What you need to do: Transcribe only the part of the material below that begins at the line containing "display_year: '2013'" and ends at the line containing "Now, some people", with both kept and images left out.
(Data records)
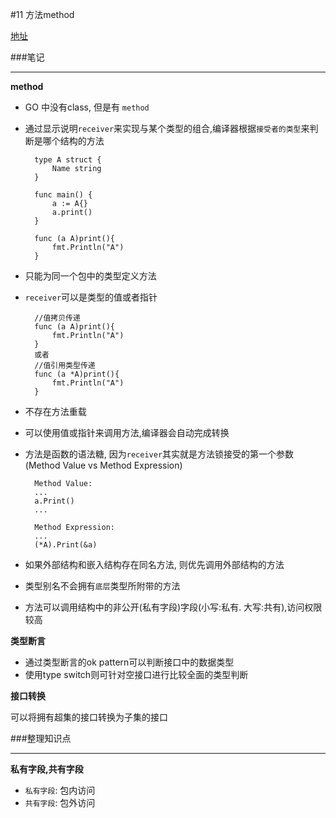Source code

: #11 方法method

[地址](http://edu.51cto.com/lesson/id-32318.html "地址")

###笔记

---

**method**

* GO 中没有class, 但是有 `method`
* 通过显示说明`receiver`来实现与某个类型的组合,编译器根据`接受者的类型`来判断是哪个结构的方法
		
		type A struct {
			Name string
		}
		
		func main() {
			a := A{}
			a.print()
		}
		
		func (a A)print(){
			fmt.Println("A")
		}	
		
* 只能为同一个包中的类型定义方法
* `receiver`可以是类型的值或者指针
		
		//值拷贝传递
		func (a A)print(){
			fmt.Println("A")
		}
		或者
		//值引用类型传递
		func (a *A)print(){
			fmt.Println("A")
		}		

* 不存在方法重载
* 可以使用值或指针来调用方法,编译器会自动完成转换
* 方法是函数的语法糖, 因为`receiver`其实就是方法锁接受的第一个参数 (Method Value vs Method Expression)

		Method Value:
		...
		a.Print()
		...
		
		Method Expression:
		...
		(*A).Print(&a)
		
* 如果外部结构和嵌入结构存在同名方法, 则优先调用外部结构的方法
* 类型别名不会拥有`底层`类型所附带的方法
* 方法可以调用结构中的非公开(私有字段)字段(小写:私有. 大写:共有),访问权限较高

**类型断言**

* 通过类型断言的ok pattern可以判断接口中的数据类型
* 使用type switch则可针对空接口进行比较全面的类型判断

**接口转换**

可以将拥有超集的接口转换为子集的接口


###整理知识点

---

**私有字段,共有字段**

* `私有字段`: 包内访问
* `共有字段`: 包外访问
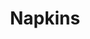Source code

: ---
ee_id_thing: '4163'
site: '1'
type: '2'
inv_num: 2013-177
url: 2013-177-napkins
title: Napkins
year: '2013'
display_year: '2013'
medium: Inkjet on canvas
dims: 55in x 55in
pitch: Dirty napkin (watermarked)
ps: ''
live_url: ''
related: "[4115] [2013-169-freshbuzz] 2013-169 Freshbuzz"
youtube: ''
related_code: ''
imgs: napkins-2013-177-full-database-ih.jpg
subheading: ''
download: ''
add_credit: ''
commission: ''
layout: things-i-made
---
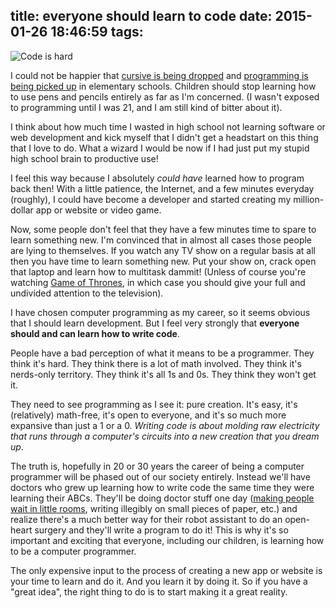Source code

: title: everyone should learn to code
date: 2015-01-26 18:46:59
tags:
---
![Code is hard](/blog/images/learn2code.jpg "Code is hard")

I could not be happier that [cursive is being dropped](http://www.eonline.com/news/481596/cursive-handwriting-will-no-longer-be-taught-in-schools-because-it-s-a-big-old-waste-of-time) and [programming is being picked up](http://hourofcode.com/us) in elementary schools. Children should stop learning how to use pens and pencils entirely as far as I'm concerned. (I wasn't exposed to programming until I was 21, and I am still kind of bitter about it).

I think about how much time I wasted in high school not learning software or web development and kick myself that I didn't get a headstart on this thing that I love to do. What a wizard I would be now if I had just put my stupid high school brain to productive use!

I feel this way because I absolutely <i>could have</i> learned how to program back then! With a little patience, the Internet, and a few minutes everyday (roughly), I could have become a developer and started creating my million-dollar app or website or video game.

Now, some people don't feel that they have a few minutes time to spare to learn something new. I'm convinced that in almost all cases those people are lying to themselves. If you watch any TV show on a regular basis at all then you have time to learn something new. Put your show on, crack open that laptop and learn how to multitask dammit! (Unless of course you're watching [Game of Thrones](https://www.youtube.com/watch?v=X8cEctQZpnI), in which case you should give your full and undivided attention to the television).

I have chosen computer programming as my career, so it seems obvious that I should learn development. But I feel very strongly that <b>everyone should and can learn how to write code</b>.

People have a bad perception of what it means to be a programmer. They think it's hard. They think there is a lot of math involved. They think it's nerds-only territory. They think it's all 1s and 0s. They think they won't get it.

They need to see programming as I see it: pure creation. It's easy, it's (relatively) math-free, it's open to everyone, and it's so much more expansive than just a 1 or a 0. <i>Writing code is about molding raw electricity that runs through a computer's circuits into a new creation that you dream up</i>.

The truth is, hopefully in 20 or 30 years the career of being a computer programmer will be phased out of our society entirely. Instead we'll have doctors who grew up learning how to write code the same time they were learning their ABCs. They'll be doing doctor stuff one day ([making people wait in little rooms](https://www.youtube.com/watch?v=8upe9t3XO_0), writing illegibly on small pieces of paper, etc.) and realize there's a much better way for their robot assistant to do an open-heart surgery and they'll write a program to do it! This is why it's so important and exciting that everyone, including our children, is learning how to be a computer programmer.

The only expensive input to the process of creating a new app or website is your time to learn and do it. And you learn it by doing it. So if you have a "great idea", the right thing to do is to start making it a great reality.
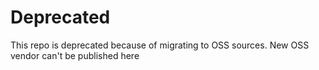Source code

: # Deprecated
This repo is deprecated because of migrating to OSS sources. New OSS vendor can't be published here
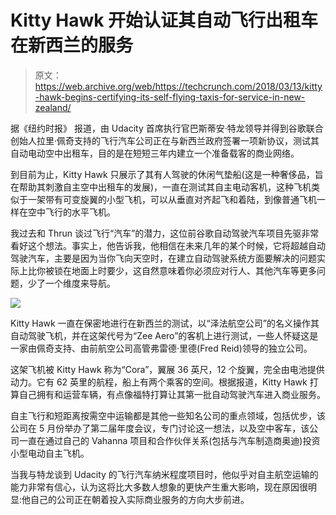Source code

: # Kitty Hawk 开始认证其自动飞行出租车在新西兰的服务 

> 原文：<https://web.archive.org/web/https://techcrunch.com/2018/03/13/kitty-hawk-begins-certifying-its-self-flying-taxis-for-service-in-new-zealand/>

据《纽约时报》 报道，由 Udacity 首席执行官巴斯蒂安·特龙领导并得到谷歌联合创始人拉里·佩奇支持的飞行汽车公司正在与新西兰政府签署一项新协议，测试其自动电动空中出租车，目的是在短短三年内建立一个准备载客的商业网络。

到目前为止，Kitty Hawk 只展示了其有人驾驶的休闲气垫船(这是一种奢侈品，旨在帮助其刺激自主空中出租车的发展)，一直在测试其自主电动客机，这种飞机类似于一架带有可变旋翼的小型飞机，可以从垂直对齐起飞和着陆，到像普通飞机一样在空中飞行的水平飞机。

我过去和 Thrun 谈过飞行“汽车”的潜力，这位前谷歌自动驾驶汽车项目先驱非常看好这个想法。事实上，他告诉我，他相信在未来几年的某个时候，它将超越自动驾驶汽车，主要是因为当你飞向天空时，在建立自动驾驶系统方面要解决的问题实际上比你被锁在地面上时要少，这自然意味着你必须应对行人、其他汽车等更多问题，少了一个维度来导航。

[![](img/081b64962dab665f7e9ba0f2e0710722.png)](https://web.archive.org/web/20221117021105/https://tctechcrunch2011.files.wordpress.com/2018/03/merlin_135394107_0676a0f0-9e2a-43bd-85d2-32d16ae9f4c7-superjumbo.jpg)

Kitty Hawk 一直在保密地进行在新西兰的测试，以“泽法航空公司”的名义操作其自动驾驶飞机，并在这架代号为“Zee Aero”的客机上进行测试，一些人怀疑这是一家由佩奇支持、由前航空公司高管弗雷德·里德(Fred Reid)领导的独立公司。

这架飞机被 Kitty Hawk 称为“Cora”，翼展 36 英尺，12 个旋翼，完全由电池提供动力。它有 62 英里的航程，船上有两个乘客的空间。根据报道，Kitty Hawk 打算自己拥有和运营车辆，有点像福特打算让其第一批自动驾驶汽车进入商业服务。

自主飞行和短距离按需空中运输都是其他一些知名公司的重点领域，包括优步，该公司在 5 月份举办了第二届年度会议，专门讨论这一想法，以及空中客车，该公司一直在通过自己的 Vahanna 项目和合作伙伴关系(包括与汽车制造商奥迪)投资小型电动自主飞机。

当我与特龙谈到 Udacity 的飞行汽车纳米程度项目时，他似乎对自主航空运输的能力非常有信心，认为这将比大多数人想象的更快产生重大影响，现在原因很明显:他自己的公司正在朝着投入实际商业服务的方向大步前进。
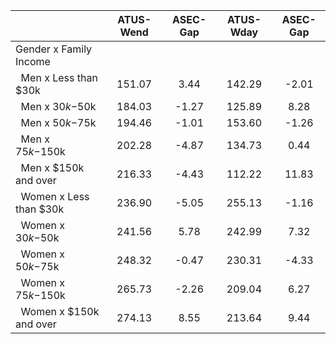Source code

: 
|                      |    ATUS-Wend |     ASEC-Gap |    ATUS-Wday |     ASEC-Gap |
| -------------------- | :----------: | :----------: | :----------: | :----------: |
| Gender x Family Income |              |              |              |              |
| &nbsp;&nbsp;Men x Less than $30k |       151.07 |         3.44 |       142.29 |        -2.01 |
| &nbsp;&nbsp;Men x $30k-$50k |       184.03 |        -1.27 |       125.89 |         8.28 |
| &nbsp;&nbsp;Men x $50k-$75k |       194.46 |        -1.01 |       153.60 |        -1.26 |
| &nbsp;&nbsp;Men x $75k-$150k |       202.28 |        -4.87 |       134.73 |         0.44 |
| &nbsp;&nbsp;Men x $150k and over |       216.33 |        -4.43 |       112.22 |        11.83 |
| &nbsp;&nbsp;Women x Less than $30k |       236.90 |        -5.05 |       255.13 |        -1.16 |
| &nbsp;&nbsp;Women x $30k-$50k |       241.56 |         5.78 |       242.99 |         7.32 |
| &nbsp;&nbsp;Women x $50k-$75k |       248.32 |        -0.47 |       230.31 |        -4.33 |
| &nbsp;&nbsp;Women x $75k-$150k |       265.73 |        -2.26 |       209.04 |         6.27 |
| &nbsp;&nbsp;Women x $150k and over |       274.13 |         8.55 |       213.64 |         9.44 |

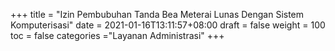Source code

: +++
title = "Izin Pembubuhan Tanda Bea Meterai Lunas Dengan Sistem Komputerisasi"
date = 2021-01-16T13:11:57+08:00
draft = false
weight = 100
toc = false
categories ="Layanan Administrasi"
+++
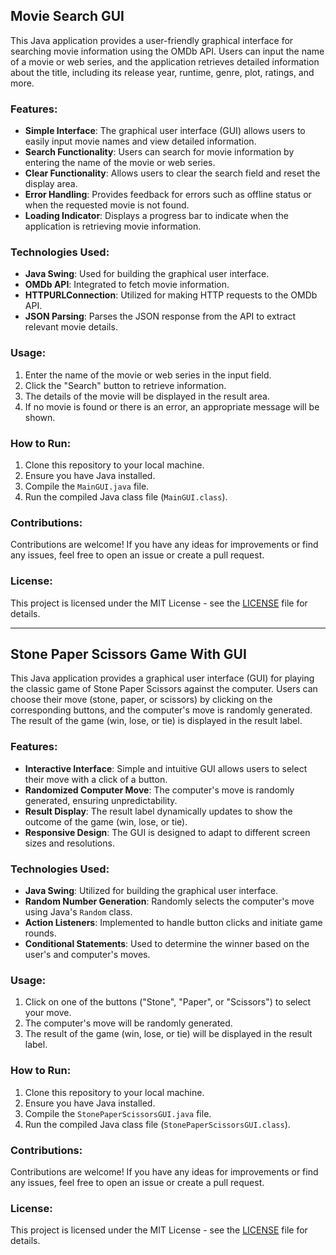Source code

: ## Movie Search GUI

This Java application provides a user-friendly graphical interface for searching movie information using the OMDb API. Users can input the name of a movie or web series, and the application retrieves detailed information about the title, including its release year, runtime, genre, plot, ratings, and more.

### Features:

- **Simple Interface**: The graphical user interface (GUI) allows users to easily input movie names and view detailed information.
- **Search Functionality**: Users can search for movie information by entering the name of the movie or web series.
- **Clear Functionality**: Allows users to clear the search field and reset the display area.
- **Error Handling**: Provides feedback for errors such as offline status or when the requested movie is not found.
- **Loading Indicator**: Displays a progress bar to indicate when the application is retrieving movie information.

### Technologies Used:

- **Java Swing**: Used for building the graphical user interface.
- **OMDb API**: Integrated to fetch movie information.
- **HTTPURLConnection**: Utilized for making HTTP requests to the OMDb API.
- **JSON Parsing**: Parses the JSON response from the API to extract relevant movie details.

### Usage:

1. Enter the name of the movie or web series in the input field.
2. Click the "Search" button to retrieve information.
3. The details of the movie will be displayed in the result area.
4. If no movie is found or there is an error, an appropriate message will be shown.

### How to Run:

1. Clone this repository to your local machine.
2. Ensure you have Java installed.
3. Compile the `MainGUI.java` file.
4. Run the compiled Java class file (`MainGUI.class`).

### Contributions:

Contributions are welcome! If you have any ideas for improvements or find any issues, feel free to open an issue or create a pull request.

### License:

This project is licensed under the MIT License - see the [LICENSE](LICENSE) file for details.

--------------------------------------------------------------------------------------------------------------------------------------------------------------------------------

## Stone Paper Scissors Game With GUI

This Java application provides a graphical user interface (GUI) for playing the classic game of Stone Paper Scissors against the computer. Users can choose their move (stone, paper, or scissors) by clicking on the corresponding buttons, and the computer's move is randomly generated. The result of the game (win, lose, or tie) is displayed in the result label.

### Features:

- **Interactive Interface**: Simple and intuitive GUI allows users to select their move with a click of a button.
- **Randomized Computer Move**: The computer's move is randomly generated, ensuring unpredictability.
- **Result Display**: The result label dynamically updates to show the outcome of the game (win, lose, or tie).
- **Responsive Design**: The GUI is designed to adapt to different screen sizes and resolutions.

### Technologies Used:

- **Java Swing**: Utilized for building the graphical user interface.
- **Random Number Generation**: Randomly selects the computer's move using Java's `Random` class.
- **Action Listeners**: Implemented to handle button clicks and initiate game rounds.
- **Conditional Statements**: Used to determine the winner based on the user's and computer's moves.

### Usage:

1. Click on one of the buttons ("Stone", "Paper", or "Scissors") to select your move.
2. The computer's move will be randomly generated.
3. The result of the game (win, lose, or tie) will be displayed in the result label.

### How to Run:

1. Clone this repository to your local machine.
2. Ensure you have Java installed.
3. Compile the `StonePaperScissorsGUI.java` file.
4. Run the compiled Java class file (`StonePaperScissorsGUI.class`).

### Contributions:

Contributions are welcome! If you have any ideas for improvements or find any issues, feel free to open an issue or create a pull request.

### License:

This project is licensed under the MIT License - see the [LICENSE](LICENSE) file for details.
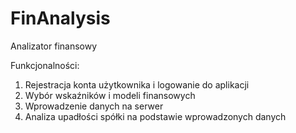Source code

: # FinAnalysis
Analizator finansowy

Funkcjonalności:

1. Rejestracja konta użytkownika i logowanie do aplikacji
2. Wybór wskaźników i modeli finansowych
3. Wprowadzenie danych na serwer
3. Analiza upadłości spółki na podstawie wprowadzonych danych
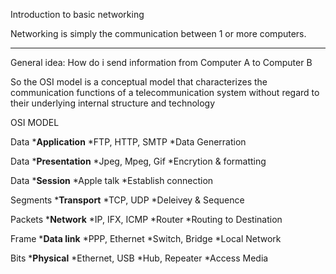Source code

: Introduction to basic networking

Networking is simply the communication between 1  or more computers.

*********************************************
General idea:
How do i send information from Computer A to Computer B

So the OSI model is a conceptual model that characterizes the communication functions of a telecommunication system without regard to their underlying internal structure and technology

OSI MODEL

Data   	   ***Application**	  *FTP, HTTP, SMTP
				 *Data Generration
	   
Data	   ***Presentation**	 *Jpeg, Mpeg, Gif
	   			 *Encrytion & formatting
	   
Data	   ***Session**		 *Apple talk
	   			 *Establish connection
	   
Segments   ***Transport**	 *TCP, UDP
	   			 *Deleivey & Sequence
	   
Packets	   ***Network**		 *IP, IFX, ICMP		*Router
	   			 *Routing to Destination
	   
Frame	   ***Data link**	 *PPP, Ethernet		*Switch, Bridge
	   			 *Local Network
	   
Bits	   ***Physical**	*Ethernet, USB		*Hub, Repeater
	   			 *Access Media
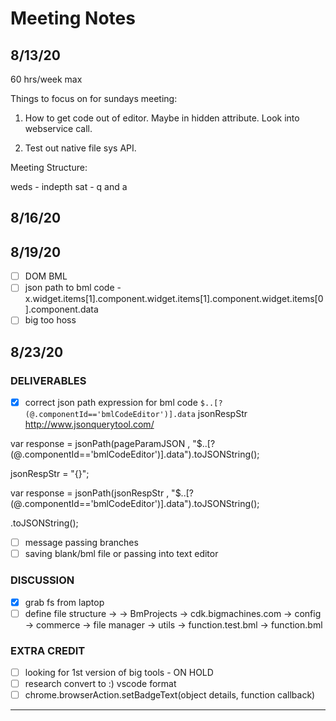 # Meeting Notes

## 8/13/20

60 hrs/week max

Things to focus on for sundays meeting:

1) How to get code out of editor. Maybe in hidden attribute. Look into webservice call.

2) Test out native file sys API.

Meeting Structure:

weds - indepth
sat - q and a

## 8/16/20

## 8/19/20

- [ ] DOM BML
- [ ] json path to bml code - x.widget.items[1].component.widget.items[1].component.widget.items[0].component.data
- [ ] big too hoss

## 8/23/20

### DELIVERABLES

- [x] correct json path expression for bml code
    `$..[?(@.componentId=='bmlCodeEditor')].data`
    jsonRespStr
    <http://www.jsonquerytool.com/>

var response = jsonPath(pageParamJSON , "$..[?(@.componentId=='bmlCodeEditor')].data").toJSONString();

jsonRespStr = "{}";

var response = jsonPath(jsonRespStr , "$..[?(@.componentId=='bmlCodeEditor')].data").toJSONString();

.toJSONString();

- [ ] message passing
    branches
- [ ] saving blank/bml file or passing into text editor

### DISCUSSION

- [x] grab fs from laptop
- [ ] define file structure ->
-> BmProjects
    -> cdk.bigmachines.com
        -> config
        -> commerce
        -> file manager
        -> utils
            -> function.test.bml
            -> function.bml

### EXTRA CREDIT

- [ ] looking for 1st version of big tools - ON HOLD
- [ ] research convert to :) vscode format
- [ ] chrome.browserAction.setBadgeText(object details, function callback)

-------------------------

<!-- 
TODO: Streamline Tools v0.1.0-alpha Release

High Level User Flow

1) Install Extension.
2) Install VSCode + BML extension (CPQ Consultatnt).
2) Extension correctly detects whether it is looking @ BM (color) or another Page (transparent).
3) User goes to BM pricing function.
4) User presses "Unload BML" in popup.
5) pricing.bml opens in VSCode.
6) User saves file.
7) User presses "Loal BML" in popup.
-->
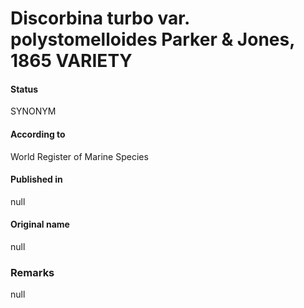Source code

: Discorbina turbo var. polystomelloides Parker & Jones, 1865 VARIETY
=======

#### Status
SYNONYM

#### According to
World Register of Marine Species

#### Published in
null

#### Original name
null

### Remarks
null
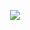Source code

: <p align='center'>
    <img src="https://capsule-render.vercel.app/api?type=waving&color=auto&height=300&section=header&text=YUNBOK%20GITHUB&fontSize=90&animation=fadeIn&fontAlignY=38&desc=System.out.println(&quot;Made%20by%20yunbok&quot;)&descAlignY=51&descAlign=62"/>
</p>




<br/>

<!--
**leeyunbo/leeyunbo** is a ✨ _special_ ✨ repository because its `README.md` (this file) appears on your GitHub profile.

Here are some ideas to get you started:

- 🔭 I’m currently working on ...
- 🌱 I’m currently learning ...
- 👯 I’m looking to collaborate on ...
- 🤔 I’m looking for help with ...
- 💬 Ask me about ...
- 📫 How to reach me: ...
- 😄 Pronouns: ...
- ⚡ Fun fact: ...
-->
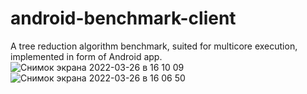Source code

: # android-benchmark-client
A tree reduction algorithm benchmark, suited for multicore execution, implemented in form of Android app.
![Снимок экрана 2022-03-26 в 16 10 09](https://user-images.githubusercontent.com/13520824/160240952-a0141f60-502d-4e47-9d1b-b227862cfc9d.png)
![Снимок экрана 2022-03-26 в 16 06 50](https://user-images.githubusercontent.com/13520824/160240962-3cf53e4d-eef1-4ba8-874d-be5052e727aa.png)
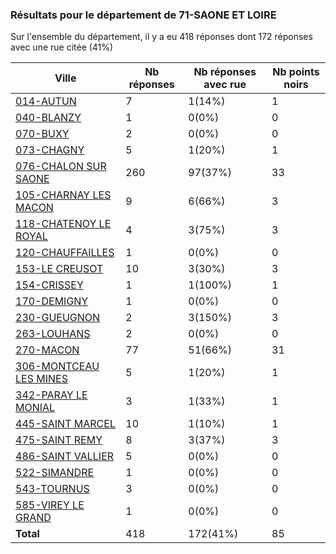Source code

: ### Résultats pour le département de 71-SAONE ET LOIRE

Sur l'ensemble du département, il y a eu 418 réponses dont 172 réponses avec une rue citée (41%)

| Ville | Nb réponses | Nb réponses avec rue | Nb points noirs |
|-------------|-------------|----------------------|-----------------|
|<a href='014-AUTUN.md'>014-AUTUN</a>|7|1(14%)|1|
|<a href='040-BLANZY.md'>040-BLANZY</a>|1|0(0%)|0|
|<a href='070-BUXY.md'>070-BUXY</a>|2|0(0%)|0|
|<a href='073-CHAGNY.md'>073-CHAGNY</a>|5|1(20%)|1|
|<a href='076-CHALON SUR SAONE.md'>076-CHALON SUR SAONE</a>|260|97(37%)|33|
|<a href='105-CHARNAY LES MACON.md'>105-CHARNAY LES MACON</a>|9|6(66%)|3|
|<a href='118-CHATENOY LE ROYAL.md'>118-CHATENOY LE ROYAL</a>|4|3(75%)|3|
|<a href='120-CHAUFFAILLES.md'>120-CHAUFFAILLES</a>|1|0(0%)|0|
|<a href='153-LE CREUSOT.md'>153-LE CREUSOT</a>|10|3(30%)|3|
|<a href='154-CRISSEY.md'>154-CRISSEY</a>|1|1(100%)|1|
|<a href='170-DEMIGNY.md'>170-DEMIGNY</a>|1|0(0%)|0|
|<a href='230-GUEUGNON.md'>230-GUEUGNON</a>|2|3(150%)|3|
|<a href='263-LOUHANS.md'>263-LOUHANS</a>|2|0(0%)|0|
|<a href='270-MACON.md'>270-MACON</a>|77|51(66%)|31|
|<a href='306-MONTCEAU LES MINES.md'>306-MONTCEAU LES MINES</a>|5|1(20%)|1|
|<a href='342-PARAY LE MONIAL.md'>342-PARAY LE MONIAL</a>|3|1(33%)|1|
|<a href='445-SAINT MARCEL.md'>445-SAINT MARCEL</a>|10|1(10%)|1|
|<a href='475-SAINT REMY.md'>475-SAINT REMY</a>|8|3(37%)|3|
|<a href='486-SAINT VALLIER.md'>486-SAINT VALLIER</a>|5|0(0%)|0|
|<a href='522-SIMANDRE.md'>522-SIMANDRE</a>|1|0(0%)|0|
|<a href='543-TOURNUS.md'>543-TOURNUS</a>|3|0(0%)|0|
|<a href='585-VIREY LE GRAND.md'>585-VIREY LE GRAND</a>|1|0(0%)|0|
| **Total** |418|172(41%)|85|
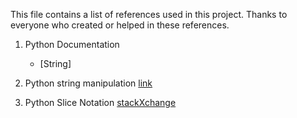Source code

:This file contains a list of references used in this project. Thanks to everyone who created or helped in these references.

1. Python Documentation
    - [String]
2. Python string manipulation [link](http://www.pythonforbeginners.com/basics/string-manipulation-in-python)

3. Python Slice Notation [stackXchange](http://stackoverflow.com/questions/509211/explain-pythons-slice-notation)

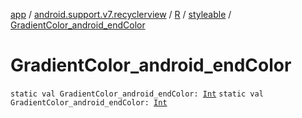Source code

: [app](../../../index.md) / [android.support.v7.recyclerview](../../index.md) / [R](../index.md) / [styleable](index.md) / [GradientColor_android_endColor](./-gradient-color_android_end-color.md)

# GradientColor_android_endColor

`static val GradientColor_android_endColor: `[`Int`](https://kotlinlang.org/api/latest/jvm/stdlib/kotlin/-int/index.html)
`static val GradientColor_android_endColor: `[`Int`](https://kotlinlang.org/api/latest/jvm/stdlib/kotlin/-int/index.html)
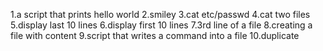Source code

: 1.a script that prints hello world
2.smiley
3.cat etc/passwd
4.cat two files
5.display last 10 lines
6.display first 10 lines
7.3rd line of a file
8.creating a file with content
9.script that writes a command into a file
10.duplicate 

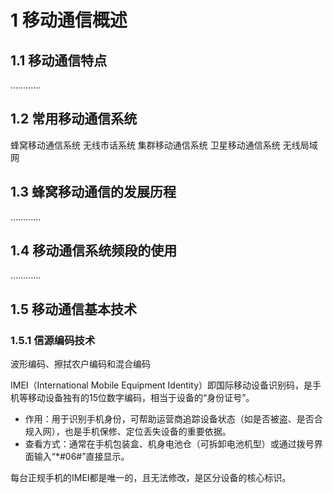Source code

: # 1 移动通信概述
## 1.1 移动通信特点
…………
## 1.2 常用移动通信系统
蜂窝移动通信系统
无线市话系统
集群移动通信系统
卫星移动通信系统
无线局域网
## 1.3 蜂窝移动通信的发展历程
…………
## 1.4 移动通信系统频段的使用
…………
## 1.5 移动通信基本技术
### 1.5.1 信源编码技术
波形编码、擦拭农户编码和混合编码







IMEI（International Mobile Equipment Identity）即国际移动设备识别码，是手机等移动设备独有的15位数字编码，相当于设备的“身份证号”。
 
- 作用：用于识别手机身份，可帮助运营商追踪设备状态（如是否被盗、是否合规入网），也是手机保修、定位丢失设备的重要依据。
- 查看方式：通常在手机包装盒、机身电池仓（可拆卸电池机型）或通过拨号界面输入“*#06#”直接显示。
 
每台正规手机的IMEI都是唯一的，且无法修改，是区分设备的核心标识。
(End Data records)
Written response:
display_year: '2013'
medium: Inkjet on canvas
dims: 55in x 55in
pitch: Dirty napkin (watermarked)
ps: ''
live_url: ''
related: "[4115] [2013-169-freshbuzz] 2013-169 Freshbuzz"
youtube: ''
related_code: ''
imgs: napkins-2013-177-full-database-ih.jpg
subheading: ''
download: ''
add_credit: ''
commission: ''
layout: things-i-made
---
Source code

: title: everyone should learn to code
date: 2015-01-26 18:46:59
tags:
---
![Code is hard](/blog/images/learn2code.jpg "Code is hard")

I could not be happier that [cursive is being dropped](http://www.eonline.com/news/481596/cursive-handwriting-will-no-longer-be-taught-in-schools-because-it-s-a-big-old-waste-of-time) and [programming is being picked up](http://hourofcode.com/us) in elementary schools. Children should stop learning how to use pens and pencils entirely as far as I'm concerned. (I wasn't exposed to programming until I was 21, and I am still kind of bitter about it).

I think about how much time I wasted in high school not learning software or web development and kick myself that I didn't get a headstart on this thing that I love to do. What a wizard I would be now if I had just put my stupid high school brain to productive use!

I feel this way because I absolutely <i>could have</i> learned how to program back then! With a little patience, the Internet, and a few minutes everyday (roughly), I could have become a developer and started creating my million-dollar app or website or video game.

Now, some people don't feel that they have a few minutes time to spare to learn something new. I'm convinced that in almost all cases those people are lying to themselves. If you watch any TV show on a regular basis at all then you have time to learn something new. Put your show on, crack open that laptop and learn how to multitask dammit! (Unless of course you're watching [Game of Thrones](https://www.youtube.com/watch?v=X8cEctQZpnI), in which case you should give your full and undivided attention to the television).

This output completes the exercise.